Detective: The perp folded like a cheap suit.
Me, has no idea what that means: That’s great. All my suits at home are rigid by the way. Rock hard.
My nickname is Gilette because I’m the best a man can get. Also, I will cut you
OUCH I HAVE A FOOT CRAMP
You’re dehydrated
[Walks on toes]
Drink some water
[Crawls on knees]
Drink water
[Lays on floor]
Water-
[Dies]
A no carb diet can make you detached, remote and standoffish so occasionally you should eat aloof of bread.
If you love someone:
1. Set them free
2. Drunk dial them
3. Read too much into their FB posts
4. Make them feel sorry for you
5. Die alone
Newsflash KIDS: The woman who paid for the fries gets to “steal” as many as she wants.
They’re not all brilliant, but they’re all mine. Meaning my tweets, and maybe my kids, whatever.
Note to self: I am a note
Horses kill more people than sharks, which is weird — I didn’t even know horses could live underwater.

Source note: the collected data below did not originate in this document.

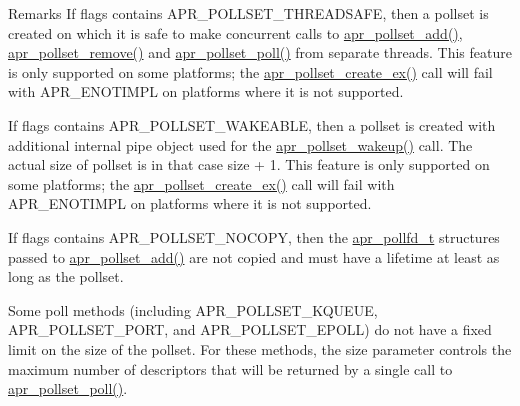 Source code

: \begin{DoxyRemark}{Remarks}
If flags contains A\+P\+R\+\_\+\+P\+O\+L\+L\+S\+E\+T\+\_\+\+T\+H\+R\+E\+A\+D\+S\+A\+FE, then a pollset is created on which it is safe to make concurrent calls to \hyperlink{group__apr__poll_ga4ec50bf9a11c6b60927c51b81412f5b9}{apr\+\_\+pollset\+\_\+add()}, \hyperlink{group__apr__poll_ga3c99c06e142d6b6b789eeb6086122e3a}{apr\+\_\+pollset\+\_\+remove()} and \hyperlink{group__apr__poll_ga6b31d7b3a7b2d356370403dd2b79ecf3}{apr\+\_\+pollset\+\_\+poll()} from separate threads. This feature is only supported on some platforms; the \hyperlink{group__apr__poll_ga9448a2d756868aa1c6dbc9726a2e32b5}{apr\+\_\+pollset\+\_\+create\+\_\+ex()} call will fail with A\+P\+R\+\_\+\+E\+N\+O\+T\+I\+M\+PL on platforms where it is not supported. 

If flags contains A\+P\+R\+\_\+\+P\+O\+L\+L\+S\+E\+T\+\_\+\+W\+A\+K\+E\+A\+B\+LE, then a pollset is created with additional internal pipe object used for the \hyperlink{group__apr__poll_gac5e86828143e169e18b2a6eab94be531}{apr\+\_\+pollset\+\_\+wakeup()} call. The actual size of pollset is in that case size + 1. This feature is only supported on some platforms; the \hyperlink{group__apr__poll_ga9448a2d756868aa1c6dbc9726a2e32b5}{apr\+\_\+pollset\+\_\+create\+\_\+ex()} call will fail with A\+P\+R\+\_\+\+E\+N\+O\+T\+I\+M\+PL on platforms where it is not supported. 

If flags contains A\+P\+R\+\_\+\+P\+O\+L\+L\+S\+E\+T\+\_\+\+N\+O\+C\+O\+PY, then the \hyperlink{structapr__pollfd__t}{apr\+\_\+pollfd\+\_\+t} structures passed to \hyperlink{group__apr__poll_ga4ec50bf9a11c6b60927c51b81412f5b9}{apr\+\_\+pollset\+\_\+add()} are not copied and must have a lifetime at least as long as the pollset. 

Some poll methods (including A\+P\+R\+\_\+\+P\+O\+L\+L\+S\+E\+T\+\_\+\+K\+Q\+U\+E\+UE, A\+P\+R\+\_\+\+P\+O\+L\+L\+S\+E\+T\+\_\+\+P\+O\+RT, and A\+P\+R\+\_\+\+P\+O\+L\+L\+S\+E\+T\+\_\+\+E\+P\+O\+LL) do not have a fixed limit on the size of the pollset. For these methods, the size parameter controls the maximum number of descriptors that will be returned by a single call to \hyperlink{group__apr__poll_ga6b31d7b3a7b2d356370403dd2b79ecf3}{apr\+\_\+pollset\+\_\+poll()}. 
\end{DoxyRemark}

ranch dressing should be somehow condensed and solidified into fry shapes and fries should be pureed into a dipping sauce for them. assassins from every government on the planet are converging on my apartment as I type
Not to brag, but my antics at work resulted in several items being added to the employee manual.
If you ask me where your glasses are, and they’re on your head, I will help you look for them forever.
alexa mow my grass with an upside down helicopter
IT’S NOT A PHASE, DAD
Most adults have thirty-two teeth but you can have as many as you like if your pockets are big enough
I didn’t say I don’t believe in god, I’m just asking if he has any control over the powerball
Questions like, “Could you survive a cannon blast, dad?” keep my son up at night. Follow up comments like, “I guess we’ll have to wait and see,” keep me up at night.
“Latte” is Latin for: You paid too much for that coffee.
I’m just one bad financial decision away from a flip phone.
Principal: *pats me on the back at my graduation*
Me, who has never been burped: *burps for two full hours*
It’s not fair how many boring things my nephew gets out of going to simply by shitting his pants.
My 11yo just asked me if I was gonna be a “single Pringle” forever and I’m laughing so hard I can’t even be mad.
I like to go hiking and by hiking I mean I like to stand in the woods while a moody soundtrack plays in my head and pretend I am a vengeful forest spirit
Me: A storm is coming
My wife: Do you have to say that every time our kids wake up?
Twitter: Where if the chemistry’s good, the geography won’t be..
You make a compelling argument, Morty.
its wild how some kids are so free with other new kids with brief torrential friendships on a playground. imagine grown ups just walking up to each other like “HEY, ADULT” and then you’re grocery shopping or doing your taxes together for an hour then never see them again
[playing trivia]
me: what year did rambo come out?
my wife: *gasp* rambo’s gay??
The 5 Love Languages
Physical Touch: my loneliness is killing me
Words of Affirmation: I must confess I still believe
Quality Time: When I’m not with you I lose my mind
Gift Giving: give me a sign
Acts of Service: hit me baby one more time
One of the best things about painting a room is getting to lick the empty paint can when you finish up a gallon.